Drew Barrymore and Will Kopelman got divorced six years ago and I don’t think she’s really publicly dated anyone since. Drew did a cover interview with People Magazine recently and talked a little bit about her divorce and a lot a bit about dating. What Drew says about dating is vague, but relatable. Her children are young and she has a lot of irons in the fire with work, she’s been ghosted, it’s hard to meet people, and she’s not looking for just a hookup. Stars, they’re just like us, huh.
Drew Barrymore is dating — but it’s not her “priority” right now.
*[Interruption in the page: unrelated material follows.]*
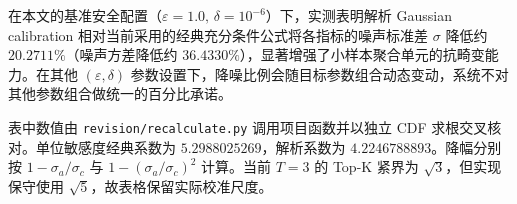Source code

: 在本文的基准安全配置（$\varepsilon = 1.0, \, \delta = 10^{-6}$）下，实测表明解析 Gaussian calibration 相对当前采用的经典充分条件公式将各指标的噪声标准差 $\sigma$ 降低约 $20.2711\%$（噪声方差降低约 $36.4330\%$），显著增强了小样本聚合单元的抗畸变能力。在其他 $(\varepsilon, \delta)$ 参数设置下，降噪比例会随目标参数组合动态变动，系统不对其他参数组合做统一的百分比承诺。

表中数值由 \texttt{revision/recalculate.py} 调用项目函数并以独立 CDF 求根交叉核对。单位敏感度经典系数为 $5.2988025269$，解析系数为 $4.2246788893$。降幅分别按 $1-\sigma_a/\sigma_c$ 与 $1-(\sigma_a/\sigma_c)^2$ 计算。当前 $T=3$ 的 Top-K 紧界为 $\sqrt3$，但实现保守使用 $\sqrt5$，故表格保留实际校准尺度。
“Every once in a while, I think I force myself to put myself out there almost as a box to check,” she shares in this week’s issue of PEOPLE. “I am like, oh, let’s not lose sight of this.”
But her busy schedule as host of The Drew Barrymore Show, her Drew’s News podcast as well as running her Flower Beauty and Beautiful home line makes dating difficult.
“I’m such a mom and I’m so under the workload and I love being with my friends and I love being alone, so where does [dating] fit in? I struggle with it,” she says. “My kids aren’t old enough and my life isn’t quiet enough.”
When she does date, Barrymore faces some of the same pitfalls as everyone else. “I can’t believe how much ghosting hurts,” she says. “For anyone who’s been ghosted out there and they feel like a brush fire went through their bodies, I totally get it. It is so strange that someone would behave that way.”
And some nights feel doomed from the start. “I’ve gone on dates where I’m like, ‘Oh my God, why did I say yes to dinner? Why do I not know: Don’t do dinner. Because we haven’t ordered yet and I don’t want to be here,’” she says.
“It’s tough to sit down when you have so few nights off or to yourself, and you sit down, you’re like, ‘S–t, I don’t want to be here,’” she adds. “That in itself will make you not want to date.”
Barrymore’s celebrity status doesn’t make things easier. “People don’t ask me out a lot. It’s not like I have all these offers or names on my dance card. That’s not the way my life works,” she says.
And she’s not looking for a hookup either. “I don’t want to meet someone to have sex with them. I’m happy to go on a date and get to know somebody,” she says. “I’m not in that place anymore that’s just looking to hook up. That doesn’t even make sense to me right now.”
Still, “every once in a while, I’ll go on a date because it’s a very human, natural thing to do,” she says. “I feel like it would be unhealthy to cut it out completely, so I’m trying it to just the normal female, single [thing].”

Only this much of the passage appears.